Arthur Atherley (12 June 1772 – 1 October 1844) was an English Member of Parliament, serving the Southampton constituency three times, as Whig (a Liberal Party predecessor) and Reformer.

Atherley was born in Southampton, the son of Arthur Atherley and Susanna Carter, and was the fifth successive member of the Atherley family to be baptised as "Arthur". He was educated at Eton College where, in 1791, he had his portrait painted by Sir Thomas Lawrence (it now hangs in the Los Angeles County Museum of Art). At Eton, he was captain of the Ad Montem club, an institution with roots in medieval times that survived until 1847. One of the club's traditions was to take part in a procession to Salt Hill during which boys in fancy costume, the salt bearers, participated in the maintenance of their "captain" at university by levying contributions from passers-by.

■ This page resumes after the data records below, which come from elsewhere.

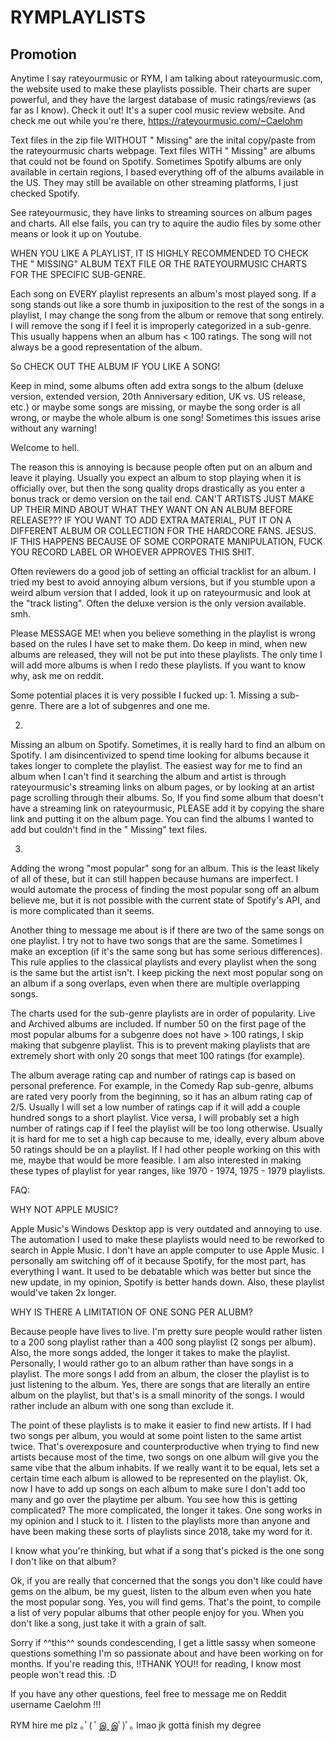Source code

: # RYMPLAYLISTS

## Promotion
Anytime I say rateyourmusic or RYM, I am talking about rateyourmusic.com,
the website used to make these playlists possible. Their charts are super
powerful, and they have the largest database of music ratings/reviews 
(as far as I know). Check it out! It's a super cool music review website. 
And check me out while you're there, https://rateyourmusic.com/~Caelohm
		
Text files in the zip file WITHOUT " Missing" are the inital copy/paste 
from the rateyourmusic charts webpage. Text files WITH " Missing" are albums that 
could not be found on Spotify. Sometimes Spotify albums are only available in 
certain regions, I based everything off of the albums available in the US. They 
may still be available on other streaming platforms, I just checked Spotify.

See rateyourmusic, they have links to streaming sources on album
pages and charts. All else fails, you can try to aquire the audio files by
some other means or look it up on Youtube.

WHEN YOU LIKE A PLAYLIST, IT IS HIGHLY RECOMMENDED TO CHECK THE " MISSING" ALBUM 
TEXT FILE OR THE RATEYOURMUSIC CHARTS FOR THE SPECIFIC SUB-GENRE.

Each song on EVERY playlist represents an album's most played song. If 
a song stands out like a sore thumb in juxiposition to the rest of the songs in 
a playlist, I may change the song from the album or remove that song entirely. 
I will remove the song if I feel it is improperly categorized in a sub-genre.
This usually happens when an album has < 100 ratings. The song will not always 
be a good representation of the album.

So CHECK OUT THE ALBUM IF YOU LIKE A SONG!

Keep in mind, some albums often add extra songs to the album (deluxe 
version, extended version, 20th Anniversary edition, UK vs. US release, etc.) 
or maybe some songs are missing, or maybe the song order is all wrong, or maybe 
the whole album is one song! Sometimes this issues arise without any warning! 
		
Welcome to hell.

The reason this is annoying is because people often put on an album 
and leave it playing. Usually you expect an album to stop playing when it is 
officially over, but then the song quality drops drastically as you enter a 
bonus track or demo version on the tail end. CAN'T ARTISTS JUST MAKE UP THEIR 
MIND ABOUT WHAT THEY WANT ON AN ALBUM BEFORE RELEASE??? IF YOU WANT TO ADD 
EXTRA MATERIAL, PUT IT ON A DIFFERENT ALBUM OR COLLECTION FOR THE HARDCORE FANS. 
JESUS.
IF THIS HAPPENS BECAUSE OF SOME CORPORATE MANIPULATION, FUCK YOU RECORD LABEL OR
WHOEVER APPROVES THIS SHIT.

Often reviewers do a good job of setting an official tracklist for an album. 
I tried my best to avoid annoying album versions, but if you stumble upon a
weird album version that I added, look it up on rateyourmusic and look at the "track
listing". Often the deluxe version is the only version available. smh.

Please MESSAGE ME! when you believe something in the playlist is wrong 
based on the rules I have set to make them. Do keep in mind, when new albums are
released, they will not be put into these playlists. The only time I will add
more albums is when I redo these playlists. If you want to know why, ask
me on reddit.

Some potential places it is very possible I fucked up:
1.
Missing a sub-genre. There are a lot of subgenres and one me.

2.
Missing an album on Spotify. Sometimes, it is really hard to find an album on
Spotify. I am disincentivized to spend time looking for albums because it takes
longer to complete the playlist. The easiest way for me to find an album when 
I can't find it searching the album and artist is through rateyourmusic's 
streaming links on album pages, or by looking at an artist page scrolling 
through their albums. So, If you find some album that doesn't have a streaming 
link on rateyourmusic, PLEASE add it by copying the share link and putting it 
on the album page. You can find the albums I wanted to add but couldn't find in
the " Missing" text files.

3.
Adding the wrong "most popular" song for an album. This is the least likely of all
of these, but it can still happen because humans are imperfect. I would automate 
the process of finding the most popular song off an album believe me, but it is 
not possible with the current state of Spotify's API, and is more complicated than 
it seems.

Another thing to message me about is if there are two of the same songs
on one playlist. I try not to have two songs that are the same. Sometimes I make
an exception (if it's the same song but has some serious differences). This
rule applies to the classical playlists and every playlist when the song is the same 
but the artist isn't. I keep picking the next most popular song on an album if a song
overlaps, even when there are multiple overlapping songs.

The charts used for the sub-genre playlists are in order of popularity.
Live and Archived albums are included. If number 50 on the first page of the most
popular albums for a subgenre does not have > 100 ratings, I skip making that 
subgenre playlist. This is to prevent making playlists that are extremely short 
with only 20 songs that meet 100 ratings (for example).

The album average rating cap and number of ratings cap is based on 
personal preference. For example, in the Comedy Rap sub-genre, albums are rated 
very poorly from the beginning, so it has an album rating cap of 2/5.
Usually I will set a low number of ratings cap if it will add a couple hundred 
songs to a short playlist. Vice versa, I will probably set a high number of ratings 
cap if I feel the playlist will be too long otherwise. Usually it is hard for me to 
set a high cap because to me, ideally, every album above 50 ratings should be on 
a playlist. If I had other people working on this with me, maybe that would be more
feasible. I am also interested in making these types of playlist for year ranges, like
1970 - 1974, 1975 - 1979 playlists.


FAQ:

WHY NOT APPLE MUSIC?

Apple Music's Windows Desktop app is very outdated and annoying to use.
The automation I used to make these playlists would need to be reworked to search
in Apple Music. I don't have an apple computer to use Apple Music. I personally am
switching off of it because Spotify, for the most part, has everything I want. It
used to be debatable which was better but since the new update, in my opinion, 
Spotify is better hands down. Also, these playlist would've taken 2x longer.

WHY IS THERE A LIMITATION OF ONE SONG PER ALUBM?

Because people have lives to live. I'm pretty sure people would rather 
listen to a 200 song playlist rather than a 400 song playlist (2 songs per album).
Also, the more songs added, the longer it takes to make the playlist. Personally, 
I would rather go to an album rather than have songs in a playlist. The more 
songs I add from an album, the closer the playlist is to just listening to the album. 
Yes, there are songs that are literally an entire album on the playlist, but that's is 
a small minority of the songs. I would rather include an album with one song than exclude it.

The point of these playlists is to make it easier to find new artists. If 
I had two songs per album, you would at some point listen to the same artist twice.
That's overexposure and counterproductive when trying to find new artists because 
most of the time, two songs on one album will give you the same vibe that the album 
inhabits. If we really want it to be equal, lets set a certain time each album is 
allowed to be represented on the playlist. Ok, now I have to add up songs on each 
album to make sure I don't add too many and go over the playtime per album. You see 
how this is getting complicated? The more complicated, the longer it takes. 
One song works in my opinion and I stuck to it. 
I listen to the playlists more than anyone and have been making these sorts of
playlists since 2018, take my word for it. 

I know what you're thinking, but what if a song that's picked is the one song 
I don't like on that album?

Ok, if you are really that concerned that the songs you don't like could have gems on 
the album, be my guest, listen to the album even when you hate the most popular song. Yes, 
you will find gems. That's the point, to compile a list of very popular albums that other
people enjoy for you. When you don't like a song, just take it with a grain of salt.

Sorry if ^^this^^ sounds condescending, I get a little sassy when someone questions 
something I'm so passionate about and have been working on for months. If you're reading this, 
!!THANK YOU!! for reading, I know most people won't read this. :D

If you have any other questions, feel free to message me on Reddit username Caelohm !!!


RYM hire me plz ｡ﾟ( ﾟஇ‸இﾟ)ﾟ｡ lmao jk gotta finish my degree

After finishing his education at Eton, he went up to Trinity College, Cambridge, where he was admitted a pensioner on 6 May 1790, matriculating at Michaelmas, 1791, following which he was admitted to Lincoln's Inn. On 2 June 1793, he married Lady Louisa Kerr, daughter of William Kerr, 5th Marquess of Lothian; they had eight children.

Atherley was four times elected to represent Southampton as  M.P.; in 1806, 1812, 1831 and 1832, and was one of the original members of the Fox Club. He was also a member of the family banking business in Southampton. He retired from politics in 1835.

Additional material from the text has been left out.